This will be a series of blog posts that will try to help you establish a consistent storage benchmarking methodology.
Storage is an area that I have focused on for much of my career, I’ve been fortunate to be involved in a lot of very challenging and fun storage projects over the years. I spent a good period of time in the trenches, either for storage manufacturers or a reseller, performing professional services for custom storage implementations. It is common place for apprehension on any changes in storage systems, if that is vendor, disk types, RAID type and grouping of disks, and more. Storage is a complicated (and expensive) beast, it is still one of the most expensive (and profitable) components within the entire datacenter.

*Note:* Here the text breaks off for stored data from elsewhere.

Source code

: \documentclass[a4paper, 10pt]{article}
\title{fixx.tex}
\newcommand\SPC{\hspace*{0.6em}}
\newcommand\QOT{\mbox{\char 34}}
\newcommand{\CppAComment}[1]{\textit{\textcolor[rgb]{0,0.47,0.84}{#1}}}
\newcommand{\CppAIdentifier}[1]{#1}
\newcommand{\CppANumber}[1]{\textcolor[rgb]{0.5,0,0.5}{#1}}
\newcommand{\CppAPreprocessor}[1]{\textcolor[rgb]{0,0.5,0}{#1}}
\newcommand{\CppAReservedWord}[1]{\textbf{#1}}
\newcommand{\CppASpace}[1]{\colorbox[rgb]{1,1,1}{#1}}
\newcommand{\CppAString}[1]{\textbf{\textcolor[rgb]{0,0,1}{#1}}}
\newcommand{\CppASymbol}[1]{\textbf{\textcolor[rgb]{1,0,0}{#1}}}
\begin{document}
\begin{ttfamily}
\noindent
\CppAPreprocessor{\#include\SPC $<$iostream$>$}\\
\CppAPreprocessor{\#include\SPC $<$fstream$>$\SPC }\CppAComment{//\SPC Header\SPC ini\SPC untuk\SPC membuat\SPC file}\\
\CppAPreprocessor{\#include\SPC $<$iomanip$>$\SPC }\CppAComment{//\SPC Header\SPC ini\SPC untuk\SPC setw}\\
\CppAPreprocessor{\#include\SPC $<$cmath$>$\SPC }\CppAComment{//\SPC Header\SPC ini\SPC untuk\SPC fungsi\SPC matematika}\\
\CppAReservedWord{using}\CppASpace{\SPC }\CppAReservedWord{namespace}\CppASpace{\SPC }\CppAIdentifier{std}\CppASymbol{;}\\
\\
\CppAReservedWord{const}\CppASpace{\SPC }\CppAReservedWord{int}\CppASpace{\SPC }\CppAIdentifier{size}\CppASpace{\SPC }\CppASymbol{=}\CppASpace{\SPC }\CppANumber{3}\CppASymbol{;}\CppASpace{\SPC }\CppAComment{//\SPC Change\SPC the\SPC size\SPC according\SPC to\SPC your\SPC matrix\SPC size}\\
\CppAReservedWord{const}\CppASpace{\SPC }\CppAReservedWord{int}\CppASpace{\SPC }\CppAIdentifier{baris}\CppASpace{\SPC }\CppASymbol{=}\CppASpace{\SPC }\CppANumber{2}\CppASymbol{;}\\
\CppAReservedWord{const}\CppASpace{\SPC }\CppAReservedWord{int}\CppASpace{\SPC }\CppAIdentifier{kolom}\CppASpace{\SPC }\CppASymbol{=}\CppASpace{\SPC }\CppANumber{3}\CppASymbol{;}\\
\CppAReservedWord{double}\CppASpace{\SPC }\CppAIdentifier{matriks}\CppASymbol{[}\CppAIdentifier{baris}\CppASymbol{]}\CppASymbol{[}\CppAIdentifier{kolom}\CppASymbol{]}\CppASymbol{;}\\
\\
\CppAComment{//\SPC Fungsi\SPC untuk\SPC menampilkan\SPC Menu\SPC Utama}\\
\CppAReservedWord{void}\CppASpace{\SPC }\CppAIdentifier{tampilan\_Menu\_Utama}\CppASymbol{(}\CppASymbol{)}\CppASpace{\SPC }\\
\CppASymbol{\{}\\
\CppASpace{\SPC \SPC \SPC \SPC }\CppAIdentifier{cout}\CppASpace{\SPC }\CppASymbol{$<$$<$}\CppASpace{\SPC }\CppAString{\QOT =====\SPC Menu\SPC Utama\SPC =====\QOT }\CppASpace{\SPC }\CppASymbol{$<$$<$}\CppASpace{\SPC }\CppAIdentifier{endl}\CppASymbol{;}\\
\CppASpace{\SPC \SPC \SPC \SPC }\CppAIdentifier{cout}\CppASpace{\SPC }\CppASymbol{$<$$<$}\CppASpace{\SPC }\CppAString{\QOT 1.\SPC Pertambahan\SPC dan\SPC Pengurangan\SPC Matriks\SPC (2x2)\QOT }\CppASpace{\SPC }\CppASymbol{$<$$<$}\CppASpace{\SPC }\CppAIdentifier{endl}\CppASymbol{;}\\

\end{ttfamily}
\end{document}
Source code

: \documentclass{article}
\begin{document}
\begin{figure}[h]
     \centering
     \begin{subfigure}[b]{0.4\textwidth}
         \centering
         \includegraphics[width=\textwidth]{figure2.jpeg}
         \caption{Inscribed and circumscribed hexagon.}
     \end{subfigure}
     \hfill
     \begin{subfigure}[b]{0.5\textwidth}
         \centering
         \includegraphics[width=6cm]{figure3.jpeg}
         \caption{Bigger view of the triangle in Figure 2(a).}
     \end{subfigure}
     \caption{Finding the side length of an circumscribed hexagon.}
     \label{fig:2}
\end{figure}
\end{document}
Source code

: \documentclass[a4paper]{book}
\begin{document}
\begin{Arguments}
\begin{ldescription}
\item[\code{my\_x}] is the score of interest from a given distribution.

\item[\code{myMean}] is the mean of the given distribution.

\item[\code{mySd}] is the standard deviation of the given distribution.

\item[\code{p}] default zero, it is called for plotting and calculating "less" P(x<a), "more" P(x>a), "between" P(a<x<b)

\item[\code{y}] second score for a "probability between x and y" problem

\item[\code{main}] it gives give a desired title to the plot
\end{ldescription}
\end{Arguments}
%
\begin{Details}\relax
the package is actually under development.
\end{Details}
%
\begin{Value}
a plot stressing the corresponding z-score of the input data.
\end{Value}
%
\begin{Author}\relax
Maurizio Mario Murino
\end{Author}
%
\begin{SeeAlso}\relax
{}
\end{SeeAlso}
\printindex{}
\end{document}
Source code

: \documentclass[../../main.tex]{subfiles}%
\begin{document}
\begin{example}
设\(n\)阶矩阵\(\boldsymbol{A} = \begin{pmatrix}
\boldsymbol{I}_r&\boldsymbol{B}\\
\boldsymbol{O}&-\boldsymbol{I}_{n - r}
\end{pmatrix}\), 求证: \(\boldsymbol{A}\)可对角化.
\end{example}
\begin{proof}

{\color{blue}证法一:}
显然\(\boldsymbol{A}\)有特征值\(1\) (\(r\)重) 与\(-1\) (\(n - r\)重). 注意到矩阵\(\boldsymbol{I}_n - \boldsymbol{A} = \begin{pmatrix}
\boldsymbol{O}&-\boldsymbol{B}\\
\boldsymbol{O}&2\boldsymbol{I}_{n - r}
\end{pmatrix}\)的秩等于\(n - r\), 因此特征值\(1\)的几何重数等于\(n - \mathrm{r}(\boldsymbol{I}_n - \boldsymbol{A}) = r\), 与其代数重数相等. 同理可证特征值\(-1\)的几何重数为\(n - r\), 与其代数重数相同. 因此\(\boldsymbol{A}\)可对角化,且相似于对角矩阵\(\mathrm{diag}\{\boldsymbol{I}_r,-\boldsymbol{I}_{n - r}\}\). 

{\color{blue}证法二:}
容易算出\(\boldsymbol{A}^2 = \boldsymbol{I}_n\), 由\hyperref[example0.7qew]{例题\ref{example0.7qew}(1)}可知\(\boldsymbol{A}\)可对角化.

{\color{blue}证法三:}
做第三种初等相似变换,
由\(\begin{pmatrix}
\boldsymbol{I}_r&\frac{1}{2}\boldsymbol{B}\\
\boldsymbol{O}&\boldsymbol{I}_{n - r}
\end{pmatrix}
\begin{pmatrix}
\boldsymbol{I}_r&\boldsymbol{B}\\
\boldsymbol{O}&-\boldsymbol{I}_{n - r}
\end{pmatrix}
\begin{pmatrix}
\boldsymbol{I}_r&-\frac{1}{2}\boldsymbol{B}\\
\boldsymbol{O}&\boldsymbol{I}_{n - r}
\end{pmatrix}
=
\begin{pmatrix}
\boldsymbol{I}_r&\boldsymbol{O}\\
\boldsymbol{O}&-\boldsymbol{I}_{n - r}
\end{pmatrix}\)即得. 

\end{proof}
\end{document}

Virtualization changed the world for IT, it is one of the most disruptive single concepts that truly changed how IT does business. I know I don’t have to give history lessons on the impact this has had for the hardware vendors, but it is apparent it was mostly negative for server and network vendors and extremely positive for storage vendors. Prior to virtualization being common place storage area networks (SANs), or other shared storage, was not overly common…when it did exist it was for niche applications that represented a very small part of the services an IT department managed. With virtualization, and really all of the great things that came with VMware’s virtualization (e.g. high availability, Vmotion, etc), shared storage became a fundamental component in all datacenters. Shared storage, if it be fiber channel, iSCSI, or NFS, went from representing a fraction of the data storage in a company to addressing essentially all data stored.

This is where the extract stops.